日本人同士の対戦となるフライ級の一戦は、五十嵐が「試合後、お互いをたたえるような試合をしたい。みんなを興奮させたい」と語ると、挑戦者で昨年6月井岡一翔との激闘も記憶に新しい元WBA世界ミニマム級チャンピオン・八重樫東(大橋ジム)は「気持ちのいい試合をしたい」と2階級制覇へ意気込んだ。また、「みんなが見たかった最高のカード」という五十嵐陣営の帝拳ジム・浜田剛史代表に対して、八重樫陣営の大橋ジム・大橋秀行会長は「つまらない試合はできない。八重樫をKOするつもりで試合をしてください」と試合前から相手に強烈なジャブを放った。
2012年10月に栗生隆寛からスーパーフェザー級のベルトを奪った王者ガマリエル・ディアス(メキシコ)に挑む三浦隆司(帝拳ジム)は「自分の強打を爆発させて勝ちたい」と、11年1月にWBA同級王者・内山高志に敗れて以来2年ぶり2度目となる世界挑戦へ気持ちをはやらせていた。
なお、WBC世界スーパーフェザー級タイトルマッチが8日の18時45分開始予定、WBC世界フライ級タイトルマッチは19時50分開始予定、メーンのWBC世界バンタム級タイトルマッチは21時20分開始を予定している。
山中「王者と1位の違いを見せつける」
WBC世界バンタム級タイトルマッチを行う山中(右)とツニャカオ 【t.SAKUMA】
――各選手の意気込みは?
山中 これまで本当に最高の練習をしてきたので、試合が本当に楽しみです。試合当日はチャンピオンと1位の違いを見せつけます。
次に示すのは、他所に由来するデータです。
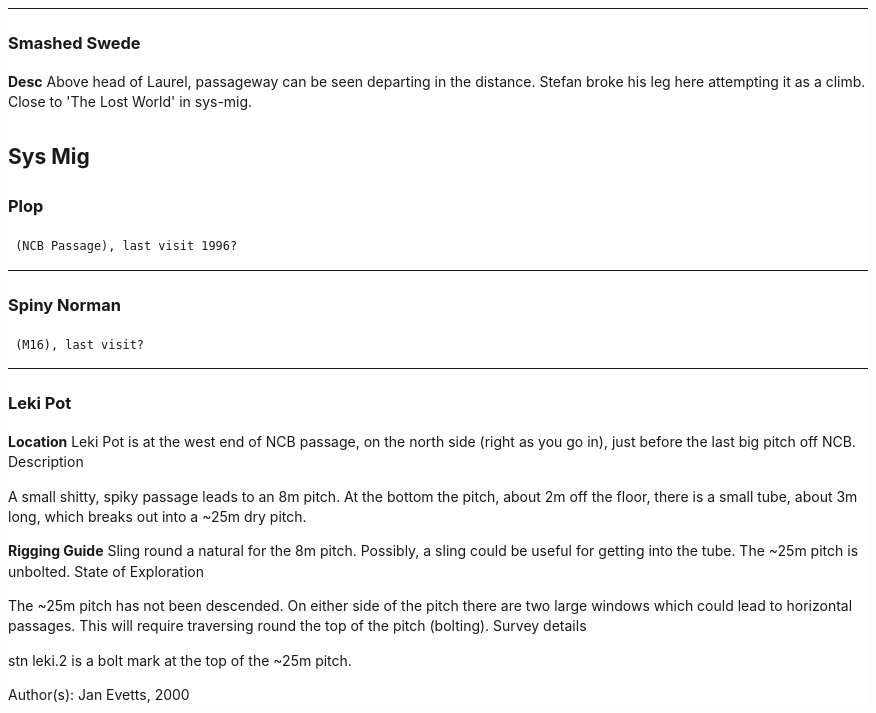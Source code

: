 



------------------------------------------------------------------------

### Smashed Swede

**Desc** Above head of Laurel, passageway can be seen departing in the
distance. Stefan broke his leg here attempting it as a climb. Close to
'The Lost World' in sys-mig.





Sys Mig
-------

### Plop

     (NCB Passage), last visit 1996?





------------------------------------------------------------------------

### Spiny Norman

     (M16), last visit?





------------------------------------------------------------------------

### Leki Pot

**Location** Leki Pot is at the west end of NCB passage, on the north
side (right as you go in), just before the last big pitch off NCB.
Description

A small shitty, spiky passage leads to an 8m pitch. At the bottom the
pitch, about 2m off the floor, there is a small tube, about 3m long,
which breaks out into a \~25m dry pitch.

**Rigging Guide** Sling round a natural for the 8m pitch. Possibly, a
sling could be useful for getting into the tube. The \~25m pitch is
unbolted. State of Exploration

The \~25m pitch has not been descended. On either side of the pitch
there are two large windows which could lead to horizontal passages.
This will require traversing round the top of the pitch (bolting).
Survey details

stn leki.2 is a bolt mark at the top of the \~25m pitch.

Author(s): Jan Evetts, 2000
ツニャカオ 調子はいいです。月曜日の試合を楽しみにしています。
五十嵐 昨日のの予備検診と今日の調印式で八重樫さんと距離が近くなってきましたので、試合もいよいよだなと思ってワクワクしています。試合は厳しい試合になるかと思いますが、試合が終わったあとは昔からの知り合いですので、どっちが勝ってもお互いをたたえられるようないい試合をしたいと思います。
八重樫 コンディションも非常にいいので、あさっては気持ちのいい試合をしたいと思います。
ディアス 昨年の10月に世界チャンピオンのタイトルを取りました。それを誇りに思っているので、今回はチャンピオンとして戦いたいと思います。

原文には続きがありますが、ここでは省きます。